What to work on:
List all the lines in these records that hold "Fenwick".

START Supplied records

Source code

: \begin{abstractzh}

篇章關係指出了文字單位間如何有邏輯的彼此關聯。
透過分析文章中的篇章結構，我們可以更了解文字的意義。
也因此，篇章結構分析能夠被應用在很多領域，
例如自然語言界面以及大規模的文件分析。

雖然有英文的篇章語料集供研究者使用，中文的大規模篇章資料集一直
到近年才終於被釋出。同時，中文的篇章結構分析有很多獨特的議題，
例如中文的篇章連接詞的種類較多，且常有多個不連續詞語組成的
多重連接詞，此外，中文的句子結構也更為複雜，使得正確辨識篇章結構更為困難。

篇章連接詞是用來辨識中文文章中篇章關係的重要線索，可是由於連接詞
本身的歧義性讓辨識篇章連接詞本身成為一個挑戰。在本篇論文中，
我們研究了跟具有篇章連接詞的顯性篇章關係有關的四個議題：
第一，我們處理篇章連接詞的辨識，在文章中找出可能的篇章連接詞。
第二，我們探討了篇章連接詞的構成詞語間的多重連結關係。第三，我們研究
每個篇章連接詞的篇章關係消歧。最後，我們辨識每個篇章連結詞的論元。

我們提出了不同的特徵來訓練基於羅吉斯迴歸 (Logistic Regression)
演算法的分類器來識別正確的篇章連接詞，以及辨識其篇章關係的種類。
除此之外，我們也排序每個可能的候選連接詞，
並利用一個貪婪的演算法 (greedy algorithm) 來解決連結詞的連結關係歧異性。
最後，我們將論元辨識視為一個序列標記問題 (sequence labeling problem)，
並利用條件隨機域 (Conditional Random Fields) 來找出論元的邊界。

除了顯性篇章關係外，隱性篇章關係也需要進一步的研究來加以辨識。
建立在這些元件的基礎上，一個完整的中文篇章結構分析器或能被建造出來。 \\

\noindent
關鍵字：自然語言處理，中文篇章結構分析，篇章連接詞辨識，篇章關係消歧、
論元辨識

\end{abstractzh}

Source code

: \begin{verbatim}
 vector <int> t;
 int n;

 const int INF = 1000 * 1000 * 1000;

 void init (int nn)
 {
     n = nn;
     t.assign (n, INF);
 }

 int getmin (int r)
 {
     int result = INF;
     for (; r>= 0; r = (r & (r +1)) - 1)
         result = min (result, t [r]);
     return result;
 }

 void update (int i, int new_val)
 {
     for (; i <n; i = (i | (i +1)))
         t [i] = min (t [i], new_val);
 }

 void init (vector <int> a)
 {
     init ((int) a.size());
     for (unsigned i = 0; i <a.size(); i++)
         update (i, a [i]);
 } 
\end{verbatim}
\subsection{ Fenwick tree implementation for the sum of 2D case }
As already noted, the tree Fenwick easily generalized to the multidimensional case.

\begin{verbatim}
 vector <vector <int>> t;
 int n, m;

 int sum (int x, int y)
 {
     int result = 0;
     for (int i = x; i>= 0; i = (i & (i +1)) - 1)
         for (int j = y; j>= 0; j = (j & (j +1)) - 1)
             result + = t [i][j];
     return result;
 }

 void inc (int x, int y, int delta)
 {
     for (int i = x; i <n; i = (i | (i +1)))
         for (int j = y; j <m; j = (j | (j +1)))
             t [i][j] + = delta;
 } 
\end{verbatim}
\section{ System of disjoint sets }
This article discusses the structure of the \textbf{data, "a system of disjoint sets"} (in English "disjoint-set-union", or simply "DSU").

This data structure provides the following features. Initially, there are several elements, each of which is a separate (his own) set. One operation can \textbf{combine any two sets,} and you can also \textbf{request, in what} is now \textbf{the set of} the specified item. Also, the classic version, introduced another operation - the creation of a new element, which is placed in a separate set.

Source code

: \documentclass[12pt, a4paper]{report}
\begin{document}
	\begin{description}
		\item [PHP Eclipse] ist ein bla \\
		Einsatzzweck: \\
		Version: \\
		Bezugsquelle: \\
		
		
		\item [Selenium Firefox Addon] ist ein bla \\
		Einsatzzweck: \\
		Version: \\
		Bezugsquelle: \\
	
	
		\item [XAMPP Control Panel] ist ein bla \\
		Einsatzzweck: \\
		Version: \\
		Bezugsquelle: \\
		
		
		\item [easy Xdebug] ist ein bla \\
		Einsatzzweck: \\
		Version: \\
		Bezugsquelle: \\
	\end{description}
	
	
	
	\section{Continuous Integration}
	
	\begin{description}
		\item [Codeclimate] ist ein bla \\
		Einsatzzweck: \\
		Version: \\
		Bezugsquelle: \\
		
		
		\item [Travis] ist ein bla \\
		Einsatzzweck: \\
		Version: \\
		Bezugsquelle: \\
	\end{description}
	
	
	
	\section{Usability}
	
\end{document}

END Supplied records

Solved problem:
\subsection{ Fenwick tree implementation for the sum of 2D case }
As already noted, the tree Fenwick easily generalized to the multidimensional case.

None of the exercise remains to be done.